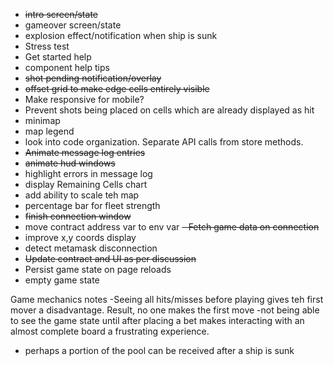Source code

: - ~~intro screen/state~~
- gameover screen/state
- explosion effect/notification when ship is sunk
- Stress test
- Get started help
- component help tips
- ~~shot pending notification/overlay~~
- ~~offset grid to make edge cells entirely visible~~
- Make responsive for mobile?
- Prevent shots being placed on cells which are already displayed as hit
- minimap
- map legend
- look into code organization. Separate API calls from store methods.
- ~~Animate message log entries~~
- ~~animate hud windows~~
- highlight errors in message log
- display Remaining Cells chart
- add ability to scale teh map
- percentage bar for fleet strength
- ~~finish connection window~~
- move contract address var to env var
~~- Fetch game data on connection~~
- improve x,y coords display
- detect metamask disconnection
- ~~Update contract and UI as per discussion~~
- Persist game state on page reloads
- empty game state


Game  mechanics notes
-Seeing all hits/misses before playing gives teh first mover a disadvantage. Result, no one makes the first move
-not being able to see the game state until after placing a bet makes interacting with an
almost complete board a frustrating experience.
- perhaps a portion of the pool can be received after a ship is sunk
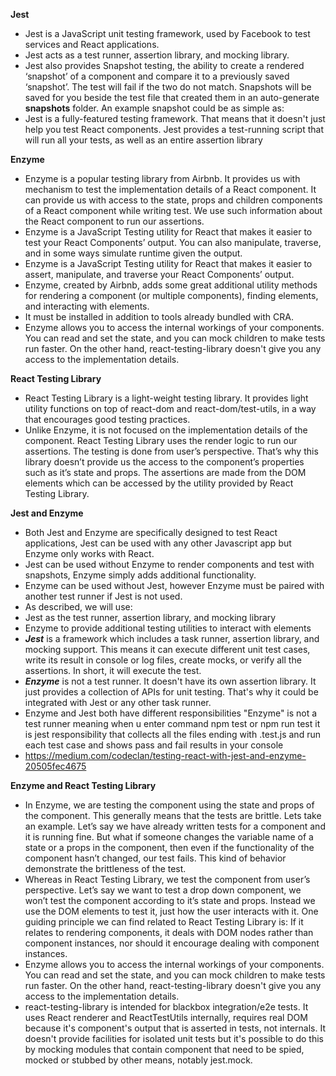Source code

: **Jest**
- Jest is a JavaScript unit testing framework, used by Facebook to test services and React applications.
- Jest acts as a test runner, assertion library, and mocking library.
- Jest also provides Snapshot testing, the ability to create a rendered ‘snapshot’ of a component and compare it to a previously saved ‘snapshot’. The test will fail if the two do not match. Snapshots will be saved for you beside the test file that created them in an auto-generate __snapshots__ folder. An example snapshot could be as simple as:
- Jest is a fully-featured testing framework. That means that it doesn't just help you test React components. Jest provides a test-running script that will run all your tests, as well as an entire assertion library

**Enzyme**
- Enzyme is a popular testing library from Airbnb. It provides us with mechanism to test the implementation details of a React component. It can provide us with access to the state, props and children components of a React component while writing test. We use such information about the React component to run our assertions.
- Enzyme is a JavaScript Testing utility for React that makes it easier to test your React Components’ output. You can also manipulate, traverse, and in some ways simulate runtime given the output.
- Enzyme is a JavaScript Testing utility for React that makes it easier to assert, manipulate, and traverse your React Components’ output.
- Enzyme, created by Airbnb, adds some great additional utility methods for rendering a component (or multiple components), finding elements, and interacting with elements.
- It must be installed in addition to tools already bundled with CRA.
- Enzyme allows you to access the internal workings of your components. You can read and set the state, and you can mock children to make tests run faster. On the other hand, react-testing-library doesn't give you any access to the implementation details.

**React Testing Library**
- React Testing Library is a light-weight testing library. It provides light utility functions on top of react-dom and react-dom/test-utils, in a way that encourages good testing practices.
- Unlike Enzyme, it is not focused on the implementation details of the component. React Testing Library uses the render logic to run our assertions. The testing is done from user’s perspective. That’s why this library doesn’t provide us the access to the component’s properties such as it’s state and props. The assertions are made from the DOM elements which can be accessed by the utility provided by React Testing Library.

**Jest and Enzyme**
- Both Jest and Enzyme are specifically designed to test React applications, Jest can be used with any other Javascript app but Enzyme only works with React.
- Jest can be used without Enzyme to render components and test with snapshots, Enzyme simply adds additional functionality.
- Enzyme can be used without Jest, however Enzyme must be paired with another test runner if Jest is not used.
- As described, we will use:
- Jest as the test runner, assertion library, and mocking library
- Enzyme to provide additional testing utilities to interact with elements
- ***Jest*** is a framework which includes a task runner, assertion library, and mocking support. This means it can execute different unit test cases, write its result in console or log files, create mocks, or verify all the assertions. In short, it will execute the test.
- ***Enzyme*** is not a test runner. It doesn't have its own assertion library. It just provides a collection of APIs for unit testing. That's why it could be integrated with Jest or any other task runner.
- Enzyme and Jest both have different responsibilities "Enzyme" is not a test runner meaning when u enter command npm test or npm run test it is jest responsibility that collects all the files ending with .test.js and run each test case and shows pass and fail results in your console
- https://medium.com/codeclan/testing-react-with-jest-and-enzyme-20505fec4675

**Enzyme and React Testing Library**
- In Enzyme, we are testing the component using the state and props of the component. This generally means that the tests are brittle. Lets take an example. Let’s say we have already written tests for a component and it is running fine. But what if someone changes the variable name of a state or a props in the component, then even if the functionality of the component hasn’t changed, our test fails. This kind of behavior demonstrate the brittleness of the test.
- Whereas in React Testing Library, we test the component from user’s perspective. Let’s say we want to test a drop down component, we won’t test the component according to it’s state and props. Instead we use the DOM elements to test it, just how the user interacts with it. One guiding principle we can find related to React Testing Library is: If it relates to rendering components, it deals with DOM nodes rather than component instances, nor should it encourage dealing with component instances.
- Enzyme allows you to access the internal workings of your components. You can read and set the state, and you can mock children to make tests run faster.
On the other hand, react-testing-library doesn't give you any access to the implementation details.
- react-testing-library is intended for blackbox integration/e2e tests. It uses React renderer and ReactTestUtils internally, requires real DOM because it's component's output that is asserted in tests, not internals. It doesn't provide facilities for isolated unit tests but it's possible to do this by mocking modules that contain component that need to be spied, mocked or stubbed by other means, notably jest.mock.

========

• [EXERCISE] Within the listing above, extract exactly the lines from the line with "data on connection~~" to the line with "- perhaps a", the two named lines included, and no others.

• [EXERCISE RESULT]
~~- Fetch game data on connection~~
- improve x,y coords display
- detect metamask disconnection
- ~~Update contract and UI as per discussion~~
- Persist game state on page reloads
- empty game state


Game  mechanics notes
-Seeing all hits/misses before playing gives teh first mover a disadvantage. Result, no one makes the first move
-not being able to see the game state until after placing a bet makes interacting with an
almost complete board a frustrating experience.
- perhaps a portion of the pool can be received after a ship is sunk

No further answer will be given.